“Jangan dipegang, Ta!” Qiana masih melihat ponsel itu dengan tajam, sosok yang baru saja dilihatnya sangat mengerikan.
sedangkan suara Feederica masih terus memanggil.
“Halo… Qin? Halo.” berkali kali Feederica memanggil, untuk beberapa saat keduanya terdiam. Barulah setelahnya Pelita yang meraih ponsel itu dengan tatapan aneh pada Qiana.
“Halo, Fee.”
“Ta, Vanesa kesurupan dia teriak-teriak terus. Lo pada kesini ya, bantuin gue." Mohon Feederica ia mondar-mandir panik, di belakangnya Vanessa dipegang oleh Pak Toto tukang kebun dan bi Ijah asisten rumah tangganya. Vanessa terus berteriak dengan mata terbelalak, rambutnya berantakan, suaranya berubah mengerikan.

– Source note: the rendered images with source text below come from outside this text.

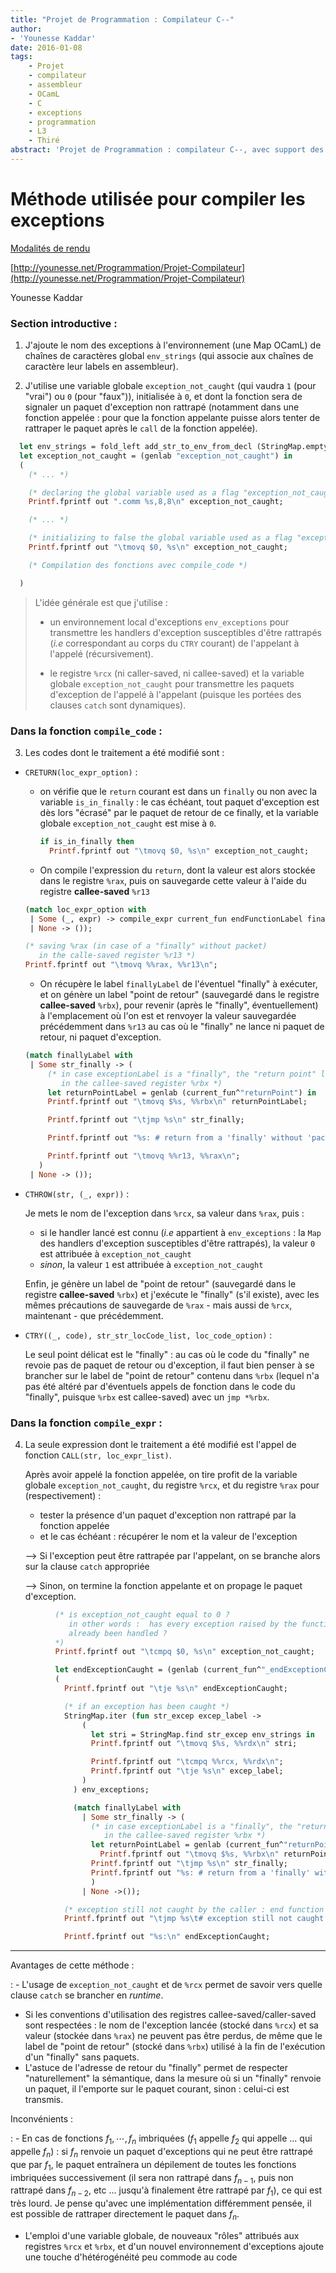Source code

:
 ```yaml
---
title: "Projet de Programmation : Compilateur C--"
author:
- 'Younesse Kaddar'
date: 2016-01-08
tags:
    - Projet
    - compilateur
    - assembleur
    - OCamL
    - C
    - exceptions
    - programmation
    - L3
    - Thiré
abstract: 'Projet de Programmation : compilateur C--, avec support des exceptions.'
---
```



# Méthode utilisée pour compiler les exceptions

[Modalités de rendu](http://www.lsv.ens-cachan.fr/~fthire/teaching/2016-2017/programmation-1/project/soumission.pdf)

[http://younesse.net/Programmation/Projet-Compilateur](http://younesse.net/Programmation/Projet-Compilateur)

Younesse Kaddar

### Section introductive :

1. J'ajoute le nom des exceptions à l'environnement (une Map OCamL) de chaînes de caractères global `env_strings` (qui associe aux chaînes de caractère leur labels en assembleur).


2. J'utilise une variable globale `exception_not_caught` (qui vaudra `1` (pour "vrai") ou `0` (pour "faux")), initialisée à `0`, et dont la fonction sera de signaler un paquet d'exception non rattrapé (notamment dans une fonction appelée : pour que la fonction appelante puisse alors tenter de rattraper le paquet après le `call` de la fonction appelée).


```ocaml
  let env_strings = fold_left add_str_to_env_from_decl (StringMap.empty) decl_list in
  let exception_not_caught = (genlab "exception_not_caught") in
  (
    (* ... *)

    (* declaring the global variable used as a flag "exception_not_caught" *)
    Printf.fprintf out ".comm %s,8,8\n" exception_not_caught;

    (* ... *)

    (* initializing to false the global variable used as a flag "exception_not_caught" *)
    Printf.fprintf out "\tmovq $0, %s\n" exception_not_caught;

    (* Compilation des fonctions avec compile_code *)

  )
```

> L'idée générale est que j'utilise :
>
>  - un environnement local d'exceptions `env_exceptions` pour transmettre les handlers d'exception susceptibles d'être rattrapés (*i.e* correspondant au corps du `CTRY` courant) de l'appelant à l'appelé (récursivement).
>
>  - le registre `%rcx` (ni caller-saved, ni callee-saved) et la variable globale `exception_not_caught` pour transmettre les paquets d'exception de l'appelé à l'appelant (puisque les portées des clauses `catch` sont dynamiques).


### Dans la fonction `compile_code` :

3.  Les codes dont le traitement a été modifié sont :

  - `CRETURN(loc_expr_option)` :

    - on vérifie que le `return` courant est dans un `finally` ou non avec la variable `is_in_finally` : le cas échéant, tout paquet d'exception est dès lors "écrasé" par le paquet de retour de ce finally, et la variable globale `exception_not_caught` est mise à `0`.

      ```ocaml
      if is_in_finally then
        Printf.fprintf out "\tmovq $0, %s\n" exception_not_caught;
      ```
    - On compile l'expression du `return`, dont la valeur est alors stockée dans le registre `%rax`, puis on sauvegarde cette valeur à l'aide du registre **callee-saved** `%r13`

    ```ocaml
    (match loc_expr_option with
     | Some (_, expr) -> compile_expr current_fun endFunctionLabel finallyLabel env_var env_exceptions offset_local_vars expr
     | None -> ());

    (* saving %rax (in case of a "finally" without packet)
       in the calle-saved register %r13 *)
    Printf.fprintf out "\tmovq %%rax, %%r13\n";
    ```

    - On récupère le label `finallyLabel` de l'éventuel "finally" à exécuter, et on génère un label "point de retour" (sauvegardé dans le registre **callee-saved** `%rbx`), pour revenir (après le "finally", éventuellement) à l'emplacement où l'on est et renvoyer la valeur sauvegardée précédemment dans `%r13` au cas où le "finally" ne lance ni paquet de retour, ni paquet d'exception.

    ```ocaml
    (match finallyLabel with
     | Some str_finally -> (
         (* in case exceptionLabel is a "finally", the "return point" label is stored
            in the callee-saved register %rbx *)
         let returnPointLabel = genlab (current_fun^"returnPoint") in
         Printf.fprintf out "\tmovq $%s, %%rbx\n" returnPointLabel;

         Printf.fprintf out "\tjmp %s\n" str_finally;

         Printf.fprintf out "%s: # return from a 'finally' without 'packet'\n" returnPointLabel;

         Printf.fprintf out "\tmovq %%r13, %%rax\n";
       )
     | None -> ());
    ```

  - `CTHROW(str, (_, expr))` :

    Je mets le nom de l'exception dans `%rcx`, sa valeur dans `%rax`, puis :

    - si le handler lancé est connu (*i.e* appartient à `env_exceptions` : la `Map` des handlers d'exception susceptibles d'être rattrapés), la valeur `0` est attribuée à `exception_not_caught`
    - *sinon*, la valeur `1` est attribuée à `exception_not_caught`

    Enfin, je génère un label de "point de retour" (sauvegardé dans le registre **callee-saved** `%rbx`) et j'exécute le "finally" (s'il existe), avec les mêmes précautions de sauvegarde de `%rax` - mais aussi de `%rcx`, maintenant - que précédemment.

  - `CTRY((_, code), str_str_locCode_list, loc_code_option)` :

    Le seul point délicat est le "finally" : au cas où le code du "finally" ne revoie pas de paquet de retour ou d'exception, il faut bien penser à se brancher sur le label de "point de retour" contenu dans `%rbx` (lequel n'a pas été altéré par d'éventuels appels de fonction dans le code du "finally", puisque `%rbx` est callee-saved) avec un `jmp *%rbx`.


### Dans la fonction `compile_expr` :


4. La seule expression dont le traitement a été modifié est l'appel de fonction `CALL(str, loc_expr_list)`.

    Après avoir appelé la fonction appelée, on tire profit de la variable globale `exception_not_caught`, du registre `%rcx`, et du registre `%rax` pour (respectivement) :

      - tester la présence d'un paquet d'exception non rattrapé par la fonction appelée
      - et le cas échéant : récupérer le nom et la valeur de l'exception

    ⟶ Si l'exception peut être rattrapée par l'appelant, on se branche alors sur la clause `catch` appropriée

    ⟶ Sinon, on termine la fonction appelante et on propage le paquet d'exception.


```ocaml
          (* is exception_not_caught equal to 0 ?
             in other words :  has every exception raised by the function called
             already been handled ?
          *)
          Printf.fprintf out "\tcmpq $0, %s\n" exception_not_caught;

          let endExceptionCaught = (genlab (current_fun^"_endExceptionCaught")) in
          (
            Printf.fprintf out "\tje %s\n" endExceptionCaught;

            (* if an exception has been caught *)
            StringMap.iter (fun str_excep excep_label ->
                (
                  let stri = StringMap.find str_excep env_strings in
                  Printf.fprintf out "\tmovq $%s, %%rdx\n" stri;

                  Printf.fprintf out "\tcmpq %%rcx, %%rdx\n";
                  Printf.fprintf out "\tje %s\n" excep_label;
                )
              ) env_exceptions;

              (match finallyLabel with
                | Some str_finally -> (
                  (* in case exceptionLabel is a "finally", the "return point" label is stored
                     in the callee-saved register %rbx *)
                  let returnPointLabel = genlab (current_fun^"returnPoint") in
                    Printf.fprintf out "\tmovq $%s, %%rbx\n" returnPointLabel;
                  Printf.fprintf out "\tjmp %s\n" str_finally;
                  Printf.fprintf out "%s: # return from a 'finally' without 'packet'\n" returnPointLabel;
                  )
                | None ->());

            (* exception still not caught by the caller : end function *)
            Printf.fprintf out "\tjmp %s\t# exception still not caught by the caller\n" endFunctionLabel;

            Printf.fprintf out "%s:\n" endExceptionCaught;
```


____


Avantages de cette méthode :

:  - L'usage de `exception_not_caught` et de `%rcx` permet de savoir vers quelle clause `catch` se brancher en *runtime*.
  - Si les conventions d'utilisation des registres callee-saved/caller-saved sont respectées : le nom de l'exception lancée (stocké dans `%rcx`) et sa valeur (stockée dans `%rax`) ne peuvent pas être perdus, de même que le label de "point de retour" (stocké dans `%rbx`) utilisé à la fin de l'exécution d'un "finally" sans paquets.
  - L'astuce de l'adresse de retour du "finally" permet de respecter "naturellement" la sémantique, dans la mesure où si un "finally" renvoie un paquet, il l'emporte sur le paquet courant, sinon : celui-ci est transmis.


Inconvénients :

:  - En cas de fonctions $f_1, ⋯, f_n$ imbriquées ($f_1$ appelle $f_2$ qui appelle ... qui appelle $f_n$) : si $f_n$ renvoie un paquet d'exceptions qui ne peut être rattrapé que par $f_1$, le paquet entraînera un dépilement de toutes les fonctions imbriquées successivement (il sera non rattrapé dans $f_{n-1}$, puis non rattrapé dans $f_{n-2}$, etc ... jusqu'à finalement être rattrapé par $f_1$), ce qui est très lourd. Je pense qu'avec une implémentation différemment pensée, il est possible de rattraper directement le paquet dans $f_n$.
  - L'emploi d'une variable globale, de nouveaux "rôles" attribués aux registres `%rcx` et `%rbx`, et d'un nouvel environnement d'exceptions ajoute une touche d'hétérogénéité peu commode au code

"Iya. Lo jangan panik gitu, gue kesana sekarang." Pelita menutup teleponnya, sedangkan Qiana masih terpaku tidak percaya dengan semua yang dialami hari ini.
"Kita kerumah Fee, Qin. Ayo bangun!” Mengagetkan, ia seakan baru saja tersadar dari lamunan.
"Iya, gue ambil tas." sampai kakinya melangkah keluar Qiana masih tetap dengan pemikiran yang kacau.
Setelah taksi yang Pelita pesan datang keduanya naik. setelah di dalam barulah Pelita mulai bertanya tentang tadi apa yang terjadi.
“Jadi lo liat gue lewat tadi?” Belum bisa percaya dengan apa yang Qiana katakan jadi Pelita kembali bertanya.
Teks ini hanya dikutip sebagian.